DUI checkpoints are also known as sobriety checkpoints. These checkpoints are roadblocks that allow law enforcement officers to stop and screen drivers to look for signs of intoxication. These checkpoints have been designed to protect road users from the dangers posed by intoxicated drivers.
Are DUI Checkpoints Legal in Florida?
The laws regarding DUI checkpoints vary from state-to-state. Thirty-eight states, including Florida, allow law enforcement officers to conduct DUI checkpoints. These states believe that DUI checkpoints are an effective way to reduce accidents, prevent drunk driving, and catch intoxicated drivers.
There are 12 states in the U.S. that do not allow law enforcement officers to conduct DUI checkpoints. Many of these states have prohibited DUI checkpoints because they believe that these roadblocks violate the rights of drivers.
DUI checkpoints are legal in Florida. However, there are certain rules that law enforcement officers must follow when conducting these checkpoints. If these rules are violated, the checkpoint is not legal.
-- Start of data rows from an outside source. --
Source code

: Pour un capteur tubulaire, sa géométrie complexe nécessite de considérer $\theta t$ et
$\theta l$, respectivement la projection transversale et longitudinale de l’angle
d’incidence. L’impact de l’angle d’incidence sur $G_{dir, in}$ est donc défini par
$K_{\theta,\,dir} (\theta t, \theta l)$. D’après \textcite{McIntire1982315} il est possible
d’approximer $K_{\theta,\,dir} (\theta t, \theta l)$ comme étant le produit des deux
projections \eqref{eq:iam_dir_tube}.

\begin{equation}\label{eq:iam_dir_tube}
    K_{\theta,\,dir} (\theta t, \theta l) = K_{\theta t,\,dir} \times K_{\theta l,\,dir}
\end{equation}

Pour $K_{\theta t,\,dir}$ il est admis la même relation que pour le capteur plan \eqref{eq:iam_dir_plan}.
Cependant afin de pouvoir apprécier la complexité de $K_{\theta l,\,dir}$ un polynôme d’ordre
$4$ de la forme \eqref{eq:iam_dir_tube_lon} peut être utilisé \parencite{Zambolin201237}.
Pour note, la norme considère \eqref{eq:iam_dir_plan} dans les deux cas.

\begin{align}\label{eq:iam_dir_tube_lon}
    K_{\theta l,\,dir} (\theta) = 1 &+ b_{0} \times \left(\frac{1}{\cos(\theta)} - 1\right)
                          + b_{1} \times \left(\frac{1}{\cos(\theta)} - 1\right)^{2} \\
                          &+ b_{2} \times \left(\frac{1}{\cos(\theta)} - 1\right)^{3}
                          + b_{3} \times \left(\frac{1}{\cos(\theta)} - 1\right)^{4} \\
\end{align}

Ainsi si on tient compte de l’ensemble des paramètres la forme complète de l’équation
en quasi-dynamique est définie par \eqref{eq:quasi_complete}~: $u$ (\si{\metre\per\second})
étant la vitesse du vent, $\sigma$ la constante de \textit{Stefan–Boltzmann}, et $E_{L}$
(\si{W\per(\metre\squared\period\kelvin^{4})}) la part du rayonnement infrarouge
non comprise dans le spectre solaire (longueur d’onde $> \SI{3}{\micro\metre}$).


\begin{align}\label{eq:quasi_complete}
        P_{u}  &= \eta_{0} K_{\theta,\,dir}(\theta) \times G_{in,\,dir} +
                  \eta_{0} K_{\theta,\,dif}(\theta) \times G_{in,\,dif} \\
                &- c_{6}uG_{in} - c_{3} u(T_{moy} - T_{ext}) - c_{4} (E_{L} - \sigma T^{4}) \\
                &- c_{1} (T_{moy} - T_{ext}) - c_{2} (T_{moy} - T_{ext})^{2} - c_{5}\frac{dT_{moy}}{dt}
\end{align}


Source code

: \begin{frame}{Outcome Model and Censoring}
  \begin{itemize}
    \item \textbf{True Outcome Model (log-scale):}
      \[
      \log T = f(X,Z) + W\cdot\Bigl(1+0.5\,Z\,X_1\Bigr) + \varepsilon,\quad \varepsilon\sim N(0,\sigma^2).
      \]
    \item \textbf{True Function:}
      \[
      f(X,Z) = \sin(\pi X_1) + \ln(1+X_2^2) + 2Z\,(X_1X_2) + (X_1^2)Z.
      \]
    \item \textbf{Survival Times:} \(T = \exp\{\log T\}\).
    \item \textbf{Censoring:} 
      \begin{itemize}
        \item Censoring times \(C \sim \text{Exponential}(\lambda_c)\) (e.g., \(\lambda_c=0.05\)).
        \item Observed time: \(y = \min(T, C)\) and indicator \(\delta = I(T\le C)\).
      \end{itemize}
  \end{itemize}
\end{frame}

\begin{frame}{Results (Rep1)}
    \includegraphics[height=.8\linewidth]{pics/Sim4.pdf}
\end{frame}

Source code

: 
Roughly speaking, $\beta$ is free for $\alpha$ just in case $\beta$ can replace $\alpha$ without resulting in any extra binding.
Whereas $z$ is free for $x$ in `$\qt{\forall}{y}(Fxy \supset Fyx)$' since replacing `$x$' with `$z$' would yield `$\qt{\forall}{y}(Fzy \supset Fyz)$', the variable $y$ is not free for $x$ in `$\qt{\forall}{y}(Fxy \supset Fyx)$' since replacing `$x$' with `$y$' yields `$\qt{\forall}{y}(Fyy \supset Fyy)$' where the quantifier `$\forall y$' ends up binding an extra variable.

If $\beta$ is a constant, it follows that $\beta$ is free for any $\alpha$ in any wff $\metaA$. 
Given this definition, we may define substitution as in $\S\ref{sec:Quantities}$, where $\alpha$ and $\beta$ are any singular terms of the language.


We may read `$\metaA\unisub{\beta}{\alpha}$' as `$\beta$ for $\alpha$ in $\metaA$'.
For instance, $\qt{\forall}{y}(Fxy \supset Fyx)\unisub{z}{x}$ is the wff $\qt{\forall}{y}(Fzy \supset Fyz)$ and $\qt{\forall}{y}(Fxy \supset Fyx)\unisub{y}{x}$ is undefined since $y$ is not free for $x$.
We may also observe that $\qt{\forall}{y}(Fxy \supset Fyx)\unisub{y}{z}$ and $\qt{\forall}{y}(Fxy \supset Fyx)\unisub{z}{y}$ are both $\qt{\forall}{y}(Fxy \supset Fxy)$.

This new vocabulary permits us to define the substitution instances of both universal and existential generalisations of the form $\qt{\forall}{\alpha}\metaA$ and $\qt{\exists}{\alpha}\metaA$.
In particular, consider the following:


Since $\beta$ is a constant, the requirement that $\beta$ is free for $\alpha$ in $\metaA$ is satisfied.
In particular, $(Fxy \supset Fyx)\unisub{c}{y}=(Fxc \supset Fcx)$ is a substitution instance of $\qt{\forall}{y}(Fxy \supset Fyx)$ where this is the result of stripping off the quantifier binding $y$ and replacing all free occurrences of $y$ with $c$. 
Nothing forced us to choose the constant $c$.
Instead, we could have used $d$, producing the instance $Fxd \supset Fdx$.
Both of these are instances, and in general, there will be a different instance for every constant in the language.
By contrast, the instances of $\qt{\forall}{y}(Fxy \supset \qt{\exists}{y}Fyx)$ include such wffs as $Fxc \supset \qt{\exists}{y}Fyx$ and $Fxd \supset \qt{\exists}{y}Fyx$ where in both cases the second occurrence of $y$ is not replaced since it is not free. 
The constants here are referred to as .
DUI Checkpoint Rules in Florida
DUI checkpoints are legal in Florida. However, there are certain rules that law enforcement officers must follow when conducting these checkpoints. If these rules are violated, the checkpoint is not legal. As a driver, you also have certain rights that you can enforce at a DUI checkpoint. Here’s what you need to know in case you are ever stopped at a sobriety checkpoint in Florida:
- Law enforcement officers are legally required to publicly post the date and location of all upcoming sobriety checkpoints. Most police departments post scheduled DUI checkpoints on their websites. However, if you cannot find this information, simply contact the police department. They are legally required to tell you when and where sobriety checkpoints will take place.
- The checkpoint must be “reasonable,” which means it cannot hold up traffic or cause huge delays for other drivers. If this happens, the checkpoint may not be legal.
- Police officers must establish rules in advance regarding which vehicles to pull over at a DUI checkpoint. For example, authorities may decide to pull over every third car at the checkpoint. If this rule is established, officers must comply with it when conducting the checkpoint. This rule ensures that police officers are following a fair and random selection process when choosing which drivers to pull over.
- You should never run into a DUI checkpoint unexpectedly. Police officers are required to set up signs that warn drivers of a DUI checkpoint ahead. These signs are usually illuminated with bright flashing lights to make them visible at night.
- If you see a sign for a checkpoint ahead, you have the right to make a legal maneuver in order to avoid the roadblock. For example, if you want to avoid a DUI checkpoint, you can make a legal U-turn in order to do so. Law enforcement cannot stop you even if they see you making this maneuver to avoid the checkpoint. However, law enforcement can stop you if you make an illegal maneuver to avoid a DUI checkpoint. Make sure you follow the rules of the road when avoiding a DUI checkpoint so you don’t get pulled over.
- Drivers should not be forced to wait at a DUI checkpoint for an unreasonable amount of time. In Florida, law enforcement officers must be able to complete a traffic stop at a DUI checkpoint within three minutes. If the stop is longer than three minutes, it is considered unreasonably long.
- You are required to provide documents, including your driver’s license and registration, if you are pulled over at a DUI checkpoint. However, you are not required to answer the police officer’s questions. This means you are not legally obligated to tell the police officer if you have been drinking, where you are headed, or any other information that may incriminate you.
- You are not legally required to perform field sobriety tests. There are no consequences for choosing not to perform these tests. You can refuse to perform a chemical test, such as a breath test using a breathalyzer device. However, there are consequences for this decision.